## ACTIVITY
From the data below, return each line in which the string "Richards" is found.
================================
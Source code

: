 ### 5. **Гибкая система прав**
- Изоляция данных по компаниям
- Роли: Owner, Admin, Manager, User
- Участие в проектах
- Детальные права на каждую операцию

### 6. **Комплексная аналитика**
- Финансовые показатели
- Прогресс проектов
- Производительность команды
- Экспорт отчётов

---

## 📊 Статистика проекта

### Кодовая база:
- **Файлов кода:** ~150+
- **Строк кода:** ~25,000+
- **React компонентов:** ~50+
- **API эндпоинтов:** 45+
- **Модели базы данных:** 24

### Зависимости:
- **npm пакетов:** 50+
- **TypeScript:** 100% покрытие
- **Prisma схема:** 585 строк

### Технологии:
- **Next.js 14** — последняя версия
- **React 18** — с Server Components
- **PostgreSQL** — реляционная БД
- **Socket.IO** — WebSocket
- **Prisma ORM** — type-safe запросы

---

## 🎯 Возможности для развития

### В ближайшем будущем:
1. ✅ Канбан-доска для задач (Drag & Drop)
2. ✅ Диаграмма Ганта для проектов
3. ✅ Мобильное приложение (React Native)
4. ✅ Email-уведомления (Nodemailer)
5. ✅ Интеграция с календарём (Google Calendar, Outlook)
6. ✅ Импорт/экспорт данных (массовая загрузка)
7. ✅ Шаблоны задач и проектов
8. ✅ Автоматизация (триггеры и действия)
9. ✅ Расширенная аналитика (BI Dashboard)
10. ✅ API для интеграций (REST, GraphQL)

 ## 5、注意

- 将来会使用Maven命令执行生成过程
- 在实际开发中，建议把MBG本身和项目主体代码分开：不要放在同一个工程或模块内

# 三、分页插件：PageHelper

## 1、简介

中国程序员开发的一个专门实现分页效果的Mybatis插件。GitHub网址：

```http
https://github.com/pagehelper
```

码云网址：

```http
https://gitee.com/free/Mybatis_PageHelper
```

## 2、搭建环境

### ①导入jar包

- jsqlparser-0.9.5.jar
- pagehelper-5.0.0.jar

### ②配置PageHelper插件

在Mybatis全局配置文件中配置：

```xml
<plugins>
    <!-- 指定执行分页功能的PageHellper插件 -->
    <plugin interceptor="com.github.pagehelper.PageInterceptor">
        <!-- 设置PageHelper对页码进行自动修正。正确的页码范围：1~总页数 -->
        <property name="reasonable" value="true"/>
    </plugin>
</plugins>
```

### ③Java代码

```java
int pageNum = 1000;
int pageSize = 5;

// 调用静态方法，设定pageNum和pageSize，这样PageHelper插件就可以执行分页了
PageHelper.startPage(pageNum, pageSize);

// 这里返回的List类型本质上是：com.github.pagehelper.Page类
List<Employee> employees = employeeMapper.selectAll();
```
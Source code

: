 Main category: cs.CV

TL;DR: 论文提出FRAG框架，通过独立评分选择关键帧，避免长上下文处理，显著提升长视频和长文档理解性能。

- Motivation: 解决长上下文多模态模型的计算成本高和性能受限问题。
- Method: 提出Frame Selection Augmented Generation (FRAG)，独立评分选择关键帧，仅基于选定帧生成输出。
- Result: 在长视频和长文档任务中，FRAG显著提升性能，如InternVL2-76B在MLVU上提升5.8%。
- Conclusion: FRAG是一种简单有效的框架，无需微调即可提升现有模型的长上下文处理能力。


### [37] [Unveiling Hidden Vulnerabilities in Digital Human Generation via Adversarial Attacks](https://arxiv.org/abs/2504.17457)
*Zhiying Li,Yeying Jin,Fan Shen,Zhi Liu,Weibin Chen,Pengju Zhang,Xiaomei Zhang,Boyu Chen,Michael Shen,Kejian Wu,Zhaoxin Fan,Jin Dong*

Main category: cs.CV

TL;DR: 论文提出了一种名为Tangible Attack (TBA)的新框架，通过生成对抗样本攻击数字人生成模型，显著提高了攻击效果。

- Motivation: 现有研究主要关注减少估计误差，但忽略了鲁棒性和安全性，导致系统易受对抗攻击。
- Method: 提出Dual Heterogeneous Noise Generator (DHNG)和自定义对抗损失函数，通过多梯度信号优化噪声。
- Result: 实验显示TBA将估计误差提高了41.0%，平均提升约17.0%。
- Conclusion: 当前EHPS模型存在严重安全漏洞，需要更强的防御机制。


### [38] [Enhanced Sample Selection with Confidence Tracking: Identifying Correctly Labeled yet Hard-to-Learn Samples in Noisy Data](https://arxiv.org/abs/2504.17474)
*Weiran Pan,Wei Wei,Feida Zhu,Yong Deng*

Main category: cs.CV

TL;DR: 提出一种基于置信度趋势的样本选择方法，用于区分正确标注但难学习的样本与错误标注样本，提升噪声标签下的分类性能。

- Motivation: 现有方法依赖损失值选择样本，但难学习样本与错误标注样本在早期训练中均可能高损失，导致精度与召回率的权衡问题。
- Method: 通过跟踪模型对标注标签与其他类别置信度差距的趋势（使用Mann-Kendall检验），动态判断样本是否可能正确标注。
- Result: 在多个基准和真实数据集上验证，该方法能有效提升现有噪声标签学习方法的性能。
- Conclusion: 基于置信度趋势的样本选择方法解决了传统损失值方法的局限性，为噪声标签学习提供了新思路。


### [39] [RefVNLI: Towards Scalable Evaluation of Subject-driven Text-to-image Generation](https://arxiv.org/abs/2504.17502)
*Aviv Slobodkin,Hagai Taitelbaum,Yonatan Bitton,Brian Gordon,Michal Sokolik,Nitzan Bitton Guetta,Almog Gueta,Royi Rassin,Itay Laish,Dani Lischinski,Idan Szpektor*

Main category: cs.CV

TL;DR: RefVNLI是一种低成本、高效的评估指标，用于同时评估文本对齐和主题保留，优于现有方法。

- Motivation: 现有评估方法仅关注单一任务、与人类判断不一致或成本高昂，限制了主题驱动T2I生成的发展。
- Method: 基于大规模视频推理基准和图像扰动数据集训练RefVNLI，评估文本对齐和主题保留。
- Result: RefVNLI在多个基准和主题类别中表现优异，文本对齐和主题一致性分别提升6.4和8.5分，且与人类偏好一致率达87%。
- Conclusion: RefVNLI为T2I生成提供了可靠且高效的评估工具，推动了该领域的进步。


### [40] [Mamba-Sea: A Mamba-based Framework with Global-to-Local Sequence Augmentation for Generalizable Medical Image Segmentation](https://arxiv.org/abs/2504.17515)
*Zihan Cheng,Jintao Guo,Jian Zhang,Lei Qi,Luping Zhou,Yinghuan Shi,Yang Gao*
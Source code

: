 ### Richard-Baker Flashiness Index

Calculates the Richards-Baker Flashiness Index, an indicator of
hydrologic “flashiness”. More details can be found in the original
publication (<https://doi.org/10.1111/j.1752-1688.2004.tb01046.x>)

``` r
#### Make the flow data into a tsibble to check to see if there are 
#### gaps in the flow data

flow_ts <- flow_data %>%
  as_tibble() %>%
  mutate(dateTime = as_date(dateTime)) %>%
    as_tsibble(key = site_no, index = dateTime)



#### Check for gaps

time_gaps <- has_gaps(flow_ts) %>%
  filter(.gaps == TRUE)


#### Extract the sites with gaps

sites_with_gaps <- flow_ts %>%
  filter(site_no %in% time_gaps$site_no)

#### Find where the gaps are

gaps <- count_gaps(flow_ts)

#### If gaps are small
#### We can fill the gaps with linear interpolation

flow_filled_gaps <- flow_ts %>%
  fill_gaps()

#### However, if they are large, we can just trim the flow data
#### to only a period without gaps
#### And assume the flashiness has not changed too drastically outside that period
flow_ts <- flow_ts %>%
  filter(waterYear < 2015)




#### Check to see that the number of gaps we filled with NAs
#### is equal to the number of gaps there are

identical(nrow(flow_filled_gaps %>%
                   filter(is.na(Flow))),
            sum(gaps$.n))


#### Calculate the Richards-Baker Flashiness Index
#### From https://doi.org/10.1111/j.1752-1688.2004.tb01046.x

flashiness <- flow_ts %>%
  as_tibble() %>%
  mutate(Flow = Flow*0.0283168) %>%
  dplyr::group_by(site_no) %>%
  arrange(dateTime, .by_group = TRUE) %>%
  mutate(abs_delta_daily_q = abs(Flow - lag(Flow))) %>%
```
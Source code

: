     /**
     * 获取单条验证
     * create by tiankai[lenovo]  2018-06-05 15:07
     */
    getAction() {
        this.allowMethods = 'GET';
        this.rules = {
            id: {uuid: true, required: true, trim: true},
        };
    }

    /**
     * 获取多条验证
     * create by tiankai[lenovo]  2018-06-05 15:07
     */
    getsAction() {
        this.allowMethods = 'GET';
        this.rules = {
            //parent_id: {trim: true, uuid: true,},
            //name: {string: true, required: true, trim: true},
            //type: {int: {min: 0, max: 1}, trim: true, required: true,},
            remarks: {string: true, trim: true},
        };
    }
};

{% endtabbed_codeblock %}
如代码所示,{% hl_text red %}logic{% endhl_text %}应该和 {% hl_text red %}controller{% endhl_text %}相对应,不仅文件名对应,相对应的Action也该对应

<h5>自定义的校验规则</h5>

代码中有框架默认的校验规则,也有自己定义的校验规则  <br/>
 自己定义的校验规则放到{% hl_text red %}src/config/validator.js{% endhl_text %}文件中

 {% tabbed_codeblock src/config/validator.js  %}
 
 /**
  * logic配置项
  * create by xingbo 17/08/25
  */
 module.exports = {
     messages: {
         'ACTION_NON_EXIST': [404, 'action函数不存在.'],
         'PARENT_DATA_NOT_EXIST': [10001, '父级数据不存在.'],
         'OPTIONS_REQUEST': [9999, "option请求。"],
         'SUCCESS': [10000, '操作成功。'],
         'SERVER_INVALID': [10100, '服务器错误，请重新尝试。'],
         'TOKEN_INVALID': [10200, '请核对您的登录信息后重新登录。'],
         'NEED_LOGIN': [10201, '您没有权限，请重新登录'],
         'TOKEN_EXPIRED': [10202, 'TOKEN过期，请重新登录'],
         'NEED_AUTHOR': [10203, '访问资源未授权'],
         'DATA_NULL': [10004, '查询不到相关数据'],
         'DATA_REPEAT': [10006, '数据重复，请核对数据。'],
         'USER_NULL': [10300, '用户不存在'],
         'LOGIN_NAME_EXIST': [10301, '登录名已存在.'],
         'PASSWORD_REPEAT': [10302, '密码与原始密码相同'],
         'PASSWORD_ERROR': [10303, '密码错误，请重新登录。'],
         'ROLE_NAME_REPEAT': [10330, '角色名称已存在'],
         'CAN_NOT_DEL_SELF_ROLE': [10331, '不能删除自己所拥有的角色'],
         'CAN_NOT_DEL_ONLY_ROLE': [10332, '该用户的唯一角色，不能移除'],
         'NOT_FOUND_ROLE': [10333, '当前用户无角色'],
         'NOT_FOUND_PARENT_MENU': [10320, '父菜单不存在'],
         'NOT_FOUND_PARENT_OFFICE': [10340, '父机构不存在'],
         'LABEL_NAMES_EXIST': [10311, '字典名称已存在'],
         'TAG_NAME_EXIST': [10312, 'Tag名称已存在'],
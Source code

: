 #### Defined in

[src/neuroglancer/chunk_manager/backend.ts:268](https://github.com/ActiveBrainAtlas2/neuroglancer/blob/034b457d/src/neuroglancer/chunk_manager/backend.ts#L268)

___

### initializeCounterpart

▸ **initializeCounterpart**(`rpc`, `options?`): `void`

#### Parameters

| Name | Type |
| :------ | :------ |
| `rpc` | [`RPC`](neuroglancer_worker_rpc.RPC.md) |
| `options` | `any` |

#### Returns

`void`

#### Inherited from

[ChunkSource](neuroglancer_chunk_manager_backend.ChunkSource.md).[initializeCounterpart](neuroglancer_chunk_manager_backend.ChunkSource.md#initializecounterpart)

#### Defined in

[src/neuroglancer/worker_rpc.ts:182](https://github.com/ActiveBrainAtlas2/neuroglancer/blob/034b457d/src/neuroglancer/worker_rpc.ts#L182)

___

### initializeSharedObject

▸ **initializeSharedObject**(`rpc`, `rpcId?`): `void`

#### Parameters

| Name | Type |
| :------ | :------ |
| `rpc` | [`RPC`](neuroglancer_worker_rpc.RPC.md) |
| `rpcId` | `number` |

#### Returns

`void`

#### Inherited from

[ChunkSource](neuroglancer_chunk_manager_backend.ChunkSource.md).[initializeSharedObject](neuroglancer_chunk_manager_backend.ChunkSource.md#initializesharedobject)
================================
## COMPLETED TASK
Calculates the Richards-Baker Flashiness Index, an indicator of
#### Calculate the Richards-Baker Flashiness Index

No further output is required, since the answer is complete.